Gentrificação: quando os moradores são substituídos
Tem-se falado muito em gentrificação, fenómeno identificado em Inglaterra nos anos 60 e que foi aparecendo em muitas outras cidades. Em termos gerais, "é a substituição de classes mais baixas por classes médias ou mais altas", explica Sandra Marques Pereira, que nem gosta muito de aplicar o conceito a Lisboa no actual contexto. "O que nós temos aqui em causa é o fenómeno de ressurgimento dos centros antigos da cidade. Um forte investimento depois de um período longo de abandono ou até estagnação", afirma.

Nos anos 80 começou a aposta na casa própria, mas as classes médias altas não escolheram os centros históricos, onde predominava o arrendamento e as casas estavam degradadas.
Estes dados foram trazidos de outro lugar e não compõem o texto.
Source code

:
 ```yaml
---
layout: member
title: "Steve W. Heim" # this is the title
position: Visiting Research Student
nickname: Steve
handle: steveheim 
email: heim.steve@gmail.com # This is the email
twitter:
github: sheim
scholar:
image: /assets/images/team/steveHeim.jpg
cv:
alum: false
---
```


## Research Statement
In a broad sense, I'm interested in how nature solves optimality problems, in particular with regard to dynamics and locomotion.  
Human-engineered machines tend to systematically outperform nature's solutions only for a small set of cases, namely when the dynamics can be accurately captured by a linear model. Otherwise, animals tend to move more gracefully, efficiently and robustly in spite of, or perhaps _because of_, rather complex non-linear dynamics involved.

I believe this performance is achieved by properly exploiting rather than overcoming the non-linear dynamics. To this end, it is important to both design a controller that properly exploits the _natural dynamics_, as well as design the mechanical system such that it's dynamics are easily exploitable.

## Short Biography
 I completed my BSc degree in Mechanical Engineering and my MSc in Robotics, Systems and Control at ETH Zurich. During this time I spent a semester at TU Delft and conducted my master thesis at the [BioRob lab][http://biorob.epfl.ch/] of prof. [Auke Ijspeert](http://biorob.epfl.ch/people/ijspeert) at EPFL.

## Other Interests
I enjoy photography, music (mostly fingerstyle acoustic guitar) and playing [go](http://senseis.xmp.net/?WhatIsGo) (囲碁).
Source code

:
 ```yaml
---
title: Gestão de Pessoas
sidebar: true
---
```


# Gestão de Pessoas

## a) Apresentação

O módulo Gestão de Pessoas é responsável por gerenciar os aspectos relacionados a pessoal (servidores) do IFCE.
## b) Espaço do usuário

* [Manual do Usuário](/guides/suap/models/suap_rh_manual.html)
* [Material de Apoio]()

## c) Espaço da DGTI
Deslocaram-se para zonas como Telheiras, lembra a socióloga. Só mais tarde, já neste século, começou a haver um interesse pelo centro, que se tornou cada vez mais apetecível para estas pessoas. As mesmas que agora não conseguem aí viver, porque as rendas são altas e os preços proibitivos. E quem os está a substituir são os turistas, num fenómeno também ele de gentrificação.

No ano passado, o Global Destinations Cities Index, elaborado anualmente pela Mastercard, concluía que entre 2009 e 2016 o número de visitantes internacionais que pernoitam em Lisboa cresceu 7,4%, com a cidade a entrar no ‘top’ 5 das cidades com o crescimento mais rápido da Europa, juntamente com Hamburgo, Berlim, Istambul e Copenhaga. O número de alojamentos locais também não para de crescer e os legalizados são hoje 7419, dos quais 809 registados este ano.

Não devemos "diabolizar o AL nem agir por reacção", diz a especialista, mas é preciso "fazer a articulação entre os interesses privados e os outros". E apostar em políticas publicas, reconhece, dando como exemplo as rendas acessíveis no centro prometidas pela Câmara, mas que ainda não se sabe quando chegam. Sem esquecer que "há coisas sobre as quais não temos qualquer controlo, como a dinâmica da globalização e do turismo urbano internacional". E, depois, remata, "somos um país pobre, a quem isto dá jeito".


As mudanças com que Lisboa tem de lidar - 3 pontos chave

Crescimento do turismo


Segundo dados do INE, entre 2014 e 2016 o número de dormidas na região de Lisboa aumentou 14%. A CNN elegeu-a recentemente como "a cidade mais ‘cool’ da europa".

Alterações à lei das rendas


Veio permitir que muitos senhorios se livrassem de contratos antigos de rendas baixas. Essas casas voltaram ao mercado reabilitadas, mas destinadas a turistas ou com rendas muito altas.

Valores do imobiliário


O interesse dos investidores, directamente relacionado com o turismo, fez disparar os valores do imobiliário e há quem já fale numa nova bolha.